Chez Gucci, on flirte avec l’inédit. L’inventivité d’Alessandro Michele s’exerce avec « GucciFest », une série filmée en sept temps par le réalisateur multirécompensé à Cannes Gus Van Sant (« Elephant », « Paranoid Park »), dévoilée mi-novembre. Au casting ? La collection été 2021, des célébrités et des designers indépendants proches du créateur italien. Visible sur le site YouTube de la marque, le résultat est à la hauteur du générique : ici se dessinent les contours du futur Gucci en catalyseur d’innovations. Le défilé Celine, lui, a finalement vu le jour fin octobre sous le soleil de Monaco, dans un stade vide. Diffusé sur Internet, il est né d’une « volonté esthétique », affirme la marque, qui précise que tous ses prochains shows prendront une forme différente. Aux manettes : Hedi Slimane. Si le designer est connu pour être l’un des trublions de la mode, ce nouveau projet n’échappe pas à la règle : ses looks de lycéennes au style grunge tranchent avec ceux de la bourgeoise des beaux quartiers auxquels il nous avait habitués. Buzz assuré ! Et on se prend déjà à rêver de ses bottes en caoutchouc siglées. À l’image d’Azzedine Alaïa, Slimane cultive sa liberté. Le couturier disparu refusait de se plier aux normes du secteur. De cette indépendance, il a fait une signature… Plus inspirante que jamais ?               

« C’est un modèle formidable, mais faire cavalier seul n’est pas donné à tout le monde. Rappelons-nous que la fashion week est un écosystème de talents partagé par une centaine de griffes, à l’impact médiatique indéniable », tempère Alexandre de Betak. Et puis rien n’est prévisible avec le Covid : même Saint Laurent a été contraint de repousser la présentation de sa collection en raison du reconfinement. « Le grand gagnant sera celui qui saura conjuguer au mieux le potentiel créatif du digital avec l’expérience live », conclut l’expert.
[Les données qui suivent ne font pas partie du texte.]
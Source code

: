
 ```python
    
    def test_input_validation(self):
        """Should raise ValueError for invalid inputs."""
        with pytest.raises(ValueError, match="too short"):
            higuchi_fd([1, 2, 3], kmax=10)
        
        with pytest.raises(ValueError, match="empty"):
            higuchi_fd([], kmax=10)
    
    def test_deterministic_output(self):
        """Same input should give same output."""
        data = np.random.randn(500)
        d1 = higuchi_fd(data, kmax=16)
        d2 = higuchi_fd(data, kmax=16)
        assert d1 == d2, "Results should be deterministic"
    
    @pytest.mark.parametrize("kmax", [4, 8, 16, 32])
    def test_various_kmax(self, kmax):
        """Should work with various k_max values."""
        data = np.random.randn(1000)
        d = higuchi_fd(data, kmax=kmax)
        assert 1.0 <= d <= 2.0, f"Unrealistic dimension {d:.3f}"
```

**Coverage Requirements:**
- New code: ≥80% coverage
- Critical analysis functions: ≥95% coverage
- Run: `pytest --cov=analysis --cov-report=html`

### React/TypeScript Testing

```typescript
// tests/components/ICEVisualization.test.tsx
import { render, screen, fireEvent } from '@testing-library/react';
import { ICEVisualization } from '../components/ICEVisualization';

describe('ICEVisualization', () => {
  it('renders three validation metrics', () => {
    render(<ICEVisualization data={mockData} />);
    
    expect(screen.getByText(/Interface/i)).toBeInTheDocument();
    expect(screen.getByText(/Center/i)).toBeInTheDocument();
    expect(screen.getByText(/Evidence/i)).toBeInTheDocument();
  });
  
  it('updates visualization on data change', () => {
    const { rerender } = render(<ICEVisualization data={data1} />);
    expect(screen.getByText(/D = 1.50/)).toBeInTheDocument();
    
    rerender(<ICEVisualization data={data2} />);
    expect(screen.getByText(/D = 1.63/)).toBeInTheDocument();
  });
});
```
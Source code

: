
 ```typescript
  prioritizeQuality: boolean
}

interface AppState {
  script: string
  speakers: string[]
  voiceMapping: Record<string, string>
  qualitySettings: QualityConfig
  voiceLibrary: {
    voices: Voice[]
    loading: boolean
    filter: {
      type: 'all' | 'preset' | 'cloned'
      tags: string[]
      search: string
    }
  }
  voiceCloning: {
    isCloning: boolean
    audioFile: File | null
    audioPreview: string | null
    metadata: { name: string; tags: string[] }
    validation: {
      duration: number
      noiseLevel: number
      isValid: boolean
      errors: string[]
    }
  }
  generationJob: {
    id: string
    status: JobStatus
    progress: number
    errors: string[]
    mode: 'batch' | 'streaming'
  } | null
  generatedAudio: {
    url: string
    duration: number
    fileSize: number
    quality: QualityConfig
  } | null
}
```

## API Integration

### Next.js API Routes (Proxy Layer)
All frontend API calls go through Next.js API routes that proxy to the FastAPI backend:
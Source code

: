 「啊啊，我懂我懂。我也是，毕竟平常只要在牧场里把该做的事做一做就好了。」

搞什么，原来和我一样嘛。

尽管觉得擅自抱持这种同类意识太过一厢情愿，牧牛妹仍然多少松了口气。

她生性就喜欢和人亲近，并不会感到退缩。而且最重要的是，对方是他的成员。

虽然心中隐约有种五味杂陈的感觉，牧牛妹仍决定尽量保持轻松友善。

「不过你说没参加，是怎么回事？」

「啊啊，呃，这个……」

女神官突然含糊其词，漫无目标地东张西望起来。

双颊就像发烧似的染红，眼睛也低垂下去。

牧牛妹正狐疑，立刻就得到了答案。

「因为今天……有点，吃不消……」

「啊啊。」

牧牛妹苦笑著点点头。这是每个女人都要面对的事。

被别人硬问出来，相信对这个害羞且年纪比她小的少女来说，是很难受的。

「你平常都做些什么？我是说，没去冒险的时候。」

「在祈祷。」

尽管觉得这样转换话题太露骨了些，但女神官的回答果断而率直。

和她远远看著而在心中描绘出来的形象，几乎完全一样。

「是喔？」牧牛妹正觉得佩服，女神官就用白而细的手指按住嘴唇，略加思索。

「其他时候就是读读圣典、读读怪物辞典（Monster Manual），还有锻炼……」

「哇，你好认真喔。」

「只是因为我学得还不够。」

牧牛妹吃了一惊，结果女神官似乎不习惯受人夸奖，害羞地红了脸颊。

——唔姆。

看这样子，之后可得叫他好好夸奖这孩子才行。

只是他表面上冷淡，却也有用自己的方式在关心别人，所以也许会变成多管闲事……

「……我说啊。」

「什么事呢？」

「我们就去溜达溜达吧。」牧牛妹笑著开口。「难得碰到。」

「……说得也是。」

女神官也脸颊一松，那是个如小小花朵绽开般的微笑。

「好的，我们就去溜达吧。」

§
À suivre.

Le cas d’école                 

En 2019, Simon Porte Jacquemus annonçait sa volonté de réduire ses collections à deux par an, avec des défilés mixtes en janvier et en juin, commercialisés quelques mois plus tard. Ses shows hors norme dans des champs de lavande (en juin 2019) puis dans des étendues de blé (l’été dernier) hissent le label dans le top 20 du classement Lyst. Une stratégie créative et payante.